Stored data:
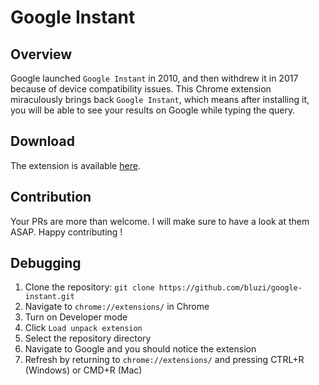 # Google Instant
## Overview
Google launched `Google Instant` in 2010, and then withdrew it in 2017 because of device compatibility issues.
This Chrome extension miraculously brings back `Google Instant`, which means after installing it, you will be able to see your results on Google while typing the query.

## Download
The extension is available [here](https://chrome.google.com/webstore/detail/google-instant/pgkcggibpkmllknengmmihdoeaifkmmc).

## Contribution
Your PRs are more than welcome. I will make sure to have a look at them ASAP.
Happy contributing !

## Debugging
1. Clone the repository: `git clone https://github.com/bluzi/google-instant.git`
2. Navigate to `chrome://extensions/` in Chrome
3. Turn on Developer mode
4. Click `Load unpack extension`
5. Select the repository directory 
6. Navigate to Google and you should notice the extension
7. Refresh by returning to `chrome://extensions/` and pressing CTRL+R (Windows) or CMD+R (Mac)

TASK REQUIREMENTS
Your answer should be the exact lines above from the one with "This Chrome extension" through the one with "## Debugging", both included, and nothing besides.

RESULT FOR THIS EXERCISE
This Chrome extension miraculously brings back `Google Instant`, which means after installing it, you will be able to see your results on Google while typing the query.

## Download
The extension is available [here](https://chrome.google.com/webstore/detail/google-instant/pgkcggibpkmllknengmmihdoeaifkmmc).

## Contribution
Your PRs are more than welcome. I will make sure to have a look at them ASAP.
Happy contributing !

## Debugging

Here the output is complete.